About this exercise | All entries given below are to be returned word for word.

** Information supplied follows **

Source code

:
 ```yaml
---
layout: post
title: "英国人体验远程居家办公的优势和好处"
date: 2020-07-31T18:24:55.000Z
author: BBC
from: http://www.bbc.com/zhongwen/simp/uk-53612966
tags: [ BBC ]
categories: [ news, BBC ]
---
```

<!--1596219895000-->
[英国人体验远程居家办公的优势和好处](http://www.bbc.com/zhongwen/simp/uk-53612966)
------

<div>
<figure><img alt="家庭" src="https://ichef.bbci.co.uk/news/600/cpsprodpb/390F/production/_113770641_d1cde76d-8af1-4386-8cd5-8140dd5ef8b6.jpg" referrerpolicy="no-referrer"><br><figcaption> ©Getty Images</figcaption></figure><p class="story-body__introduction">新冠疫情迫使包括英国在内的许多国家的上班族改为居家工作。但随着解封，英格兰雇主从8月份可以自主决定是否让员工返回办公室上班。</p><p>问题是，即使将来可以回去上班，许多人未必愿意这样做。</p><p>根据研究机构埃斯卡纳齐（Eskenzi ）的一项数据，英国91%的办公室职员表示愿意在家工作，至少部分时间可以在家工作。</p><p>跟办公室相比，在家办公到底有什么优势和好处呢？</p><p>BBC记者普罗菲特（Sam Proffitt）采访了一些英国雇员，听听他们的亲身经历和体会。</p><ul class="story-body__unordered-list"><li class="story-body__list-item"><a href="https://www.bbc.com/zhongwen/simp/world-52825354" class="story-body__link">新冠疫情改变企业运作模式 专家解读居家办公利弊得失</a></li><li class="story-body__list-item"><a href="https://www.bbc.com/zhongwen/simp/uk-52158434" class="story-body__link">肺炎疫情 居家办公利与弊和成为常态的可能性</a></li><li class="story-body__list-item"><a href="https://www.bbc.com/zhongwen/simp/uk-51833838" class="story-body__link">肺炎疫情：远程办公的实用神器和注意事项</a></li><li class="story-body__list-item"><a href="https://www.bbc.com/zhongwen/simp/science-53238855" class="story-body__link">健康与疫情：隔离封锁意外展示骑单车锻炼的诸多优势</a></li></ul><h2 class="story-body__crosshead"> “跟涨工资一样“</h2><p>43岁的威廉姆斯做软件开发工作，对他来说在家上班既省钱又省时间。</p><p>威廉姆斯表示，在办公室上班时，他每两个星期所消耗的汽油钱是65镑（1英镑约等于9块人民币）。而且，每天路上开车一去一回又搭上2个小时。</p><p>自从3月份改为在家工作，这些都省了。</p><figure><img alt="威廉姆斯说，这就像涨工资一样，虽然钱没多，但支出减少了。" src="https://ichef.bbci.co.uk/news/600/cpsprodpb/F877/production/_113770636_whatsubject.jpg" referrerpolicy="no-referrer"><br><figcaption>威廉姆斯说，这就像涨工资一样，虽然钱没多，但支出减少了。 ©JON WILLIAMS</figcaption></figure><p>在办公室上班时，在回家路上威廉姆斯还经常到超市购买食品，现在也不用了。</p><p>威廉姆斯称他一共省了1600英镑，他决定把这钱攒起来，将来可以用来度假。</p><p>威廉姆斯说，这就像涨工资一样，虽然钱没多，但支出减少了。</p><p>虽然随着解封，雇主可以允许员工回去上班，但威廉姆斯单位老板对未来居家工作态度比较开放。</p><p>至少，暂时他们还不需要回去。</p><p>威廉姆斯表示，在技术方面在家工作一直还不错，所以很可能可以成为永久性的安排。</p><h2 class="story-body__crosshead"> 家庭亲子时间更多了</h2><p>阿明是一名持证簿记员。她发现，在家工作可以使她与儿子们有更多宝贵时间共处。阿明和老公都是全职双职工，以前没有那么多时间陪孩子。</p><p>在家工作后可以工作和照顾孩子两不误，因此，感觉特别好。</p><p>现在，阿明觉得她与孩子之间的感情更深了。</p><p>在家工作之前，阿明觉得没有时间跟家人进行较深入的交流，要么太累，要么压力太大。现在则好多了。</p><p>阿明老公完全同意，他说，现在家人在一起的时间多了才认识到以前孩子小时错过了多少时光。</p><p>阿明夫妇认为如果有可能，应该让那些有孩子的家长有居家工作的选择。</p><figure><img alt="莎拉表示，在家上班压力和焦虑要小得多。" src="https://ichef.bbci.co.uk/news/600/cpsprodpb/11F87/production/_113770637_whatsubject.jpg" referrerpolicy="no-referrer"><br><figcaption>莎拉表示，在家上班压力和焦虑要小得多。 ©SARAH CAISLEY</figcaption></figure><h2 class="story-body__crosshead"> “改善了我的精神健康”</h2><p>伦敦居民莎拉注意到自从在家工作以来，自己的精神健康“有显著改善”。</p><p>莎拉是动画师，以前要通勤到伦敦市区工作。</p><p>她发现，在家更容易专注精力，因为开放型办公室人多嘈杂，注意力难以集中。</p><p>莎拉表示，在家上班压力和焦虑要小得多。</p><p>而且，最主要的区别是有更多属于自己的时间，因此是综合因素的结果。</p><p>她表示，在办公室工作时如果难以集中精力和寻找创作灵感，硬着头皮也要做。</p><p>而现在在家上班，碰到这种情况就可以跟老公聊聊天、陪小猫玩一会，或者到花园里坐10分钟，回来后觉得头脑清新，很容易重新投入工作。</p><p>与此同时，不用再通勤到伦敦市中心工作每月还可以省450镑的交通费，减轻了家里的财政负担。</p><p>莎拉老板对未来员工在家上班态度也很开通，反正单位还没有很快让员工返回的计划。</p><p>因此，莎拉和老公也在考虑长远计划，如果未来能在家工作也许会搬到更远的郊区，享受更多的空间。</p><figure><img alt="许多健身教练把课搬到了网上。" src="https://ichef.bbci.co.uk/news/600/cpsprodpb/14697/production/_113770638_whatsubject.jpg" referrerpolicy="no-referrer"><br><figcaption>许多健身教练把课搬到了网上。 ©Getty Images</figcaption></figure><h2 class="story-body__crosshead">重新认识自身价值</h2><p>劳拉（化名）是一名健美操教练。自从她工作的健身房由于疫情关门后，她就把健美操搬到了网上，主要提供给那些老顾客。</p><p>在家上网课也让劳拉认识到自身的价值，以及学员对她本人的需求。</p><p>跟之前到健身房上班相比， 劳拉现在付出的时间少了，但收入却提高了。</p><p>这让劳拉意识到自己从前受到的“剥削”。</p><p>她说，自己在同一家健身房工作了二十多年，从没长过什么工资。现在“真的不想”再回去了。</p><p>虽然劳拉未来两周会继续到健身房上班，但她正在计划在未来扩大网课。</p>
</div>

** End of Information supplied **

Task answer |
Source code

:
 ```yaml
---
layout: post
title: "英国人体验远程居家办公的优势和好处"
date: 2020-07-31T18:24:55.000Z
author: BBC
from: http://www.bbc.com/zhongwen/simp/uk-53612966
tags: [ BBC ]
categories: [ news, BBC ]
---
```

<!--1596219895000-->
[英国人体验远程居家办公的优势和好处](http://www.bbc.com/zhongwen/simp/uk-53612966)
------

<div>
<figure><img alt="家庭" src="https://ichef.bbci.co.uk/news/600/cpsprodpb/390F/production/_113770641_d1cde76d-8af1-4386-8cd5-8140dd5ef8b6.jpg" referrerpolicy="no-referrer"><br><figcaption> ©Getty Images</figcaption></figure><p class="story-body__introduction">新冠疫情迫使包括英国在内的许多国家的上班族改为居家工作。但随着解封，英格兰雇主从8月份可以自主决定是否让员工返回办公室上班。</p><p>问题是，即使将来可以回去上班，许多人未必愿意这样做。</p><p>根据研究机构埃斯卡纳齐（Eskenzi ）的一项数据，英国91%的办公室职员表示愿意在家工作，至少部分时间可以在家工作。</p><p>跟办公室相比，在家办公到底有什么优势和好处呢？</p><p>BBC记者普罗菲特（Sam Proffitt）采访了一些英国雇员，听听他们的亲身经历和体会。</p><ul class="story-body__unordered-list"><li class="story-body__list-item"><a href="https://www.bbc.com/zhongwen/simp/world-52825354" class="story-body__link">新冠疫情改变企业运作模式 专家解读居家办公利弊得失</a></li><li class="story-body__list-item"><a href="https://www.bbc.com/zhongwen/simp/uk-52158434" class="story-body__link">肺炎疫情 居家办公利与弊和成为常态的可能性</a></li><li class="story-body__list-item"><a href="https://www.bbc.com/zhongwen/simp/uk-51833838" class="story-body__link">肺炎疫情：远程办公的实用神器和注意事项</a></li><li class="story-body__list-item"><a href="https://www.bbc.com/zhongwen/simp/science-53238855" class="story-body__link">健康与疫情：隔离封锁意外展示骑单车锻炼的诸多优势</a></li></ul><h2 class="story-body__crosshead"> “跟涨工资一样“</h2><p>43岁的威廉姆斯做软件开发工作，对他来说在家上班既省钱又省时间。</p><p>威廉姆斯表示，在办公室上班时，他每两个星期所消耗的汽油钱是65镑（1英镑约等于9块人民币）。而且，每天路上开车一去一回又搭上2个小时。</p><p>自从3月份改为在家工作，这些都省了。</p><figure><img alt="威廉姆斯说，这就像涨工资一样，虽然钱没多，但支出减少了。" src="https://ichef.bbci.co.uk/news/600/cpsprodpb/F877/production/_113770636_whatsubject.jpg" referrerpolicy="no-referrer"><br><figcaption>威廉姆斯说，这就像涨工资一样，虽然钱没多，但支出减少了。 ©JON WILLIAMS</figcaption></figure><p>在办公室上班时，在回家路上威廉姆斯还经常到超市购买食品，现在也不用了。</p><p>威廉姆斯称他一共省了1600英镑，他决定把这钱攒起来，将来可以用来度假。</p><p>威廉姆斯说，这就像涨工资一样，虽然钱没多，但支出减少了。</p><p>虽然随着解封，雇主可以允许员工回去上班，但威廉姆斯单位老板对未来居家工作态度比较开放。</p><p>至少，暂时他们还不需要回去。</p><p>威廉姆斯表示，在技术方面在家工作一直还不错，所以很可能可以成为永久性的安排。</p><h2 class="story-body__crosshead"> 家庭亲子时间更多了</h2><p>阿明是一名持证簿记员。她发现，在家工作可以使她与儿子们有更多宝贵时间共处。阿明和老公都是全职双职工，以前没有那么多时间陪孩子。</p><p>在家工作后可以工作和照顾孩子两不误，因此，感觉特别好。</p><p>现在，阿明觉得她与孩子之间的感情更深了。</p><p>在家工作之前，阿明觉得没有时间跟家人进行较深入的交流，要么太累，要么压力太大。现在则好多了。</p><p>阿明老公完全同意，他说，现在家人在一起的时间多了才认识到以前孩子小时错过了多少时光。</p><p>阿明夫妇认为如果有可能，应该让那些有孩子的家长有居家工作的选择。</p><figure><img alt="莎拉表示，在家上班压力和焦虑要小得多。" src="https://ichef.bbci.co.uk/news/600/cpsprodpb/11F87/production/_113770637_whatsubject.jpg" referrerpolicy="no-referrer"><br><figcaption>莎拉表示，在家上班压力和焦虑要小得多。 ©SARAH CAISLEY</figcaption></figure><h2 class="story-body__crosshead"> “改善了我的精神健康”</h2><p>伦敦居民莎拉注意到自从在家工作以来，自己的精神健康“有显著改善”。</p><p>莎拉是动画师，以前要通勤到伦敦市区工作。</p><p>她发现，在家更容易专注精力，因为开放型办公室人多嘈杂，注意力难以集中。</p><p>莎拉表示，在家上班压力和焦虑要小得多。</p><p>而且，最主要的区别是有更多属于自己的时间，因此是综合因素的结果。</p><p>她表示，在办公室工作时如果难以集中精力和寻找创作灵感，硬着头皮也要做。</p><p>而现在在家上班，碰到这种情况就可以跟老公聊聊天、陪小猫玩一会，或者到花园里坐10分钟，回来后觉得头脑清新，很容易重新投入工作。</p><p>与此同时，不用再通勤到伦敦市中心工作每月还可以省450镑的交通费，减轻了家里的财政负担。</p><p>莎拉老板对未来员工在家上班态度也很开通，反正单位还没有很快让员工返回的计划。</p><p>因此，莎拉和老公也在考虑长远计划，如果未来能在家工作也许会搬到更远的郊区，享受更多的空间。</p><figure><img alt="许多健身教练把课搬到了网上。" src="https://ichef.bbci.co.uk/news/600/cpsprodpb/14697/production/_113770638_whatsubject.jpg" referrerpolicy="no-referrer"><br><figcaption>许多健身教练把课搬到了网上。 ©Getty Images</figcaption></figure><h2 class="story-body__crosshead">重新认识自身价值</h2><p>劳拉（化名）是一名健美操教练。自从她工作的健身房由于疫情关门后，她就把健美操搬到了网上，主要提供给那些老顾客。</p><p>在家上网课也让劳拉认识到自身的价值，以及学员对她本人的需求。</p><p>跟之前到健身房上班相比， 劳拉现在付出的时间少了，但收入却提高了。</p><p>这让劳拉意识到自己从前受到的“剥削”。</p><p>她说，自己在同一家健身房工作了二十多年，从没长过什么工资。现在“真的不想”再回去了。</p><p>虽然劳拉未来两周会继续到健身房上班，但她正在计划在未来扩大网课。</p>
</div>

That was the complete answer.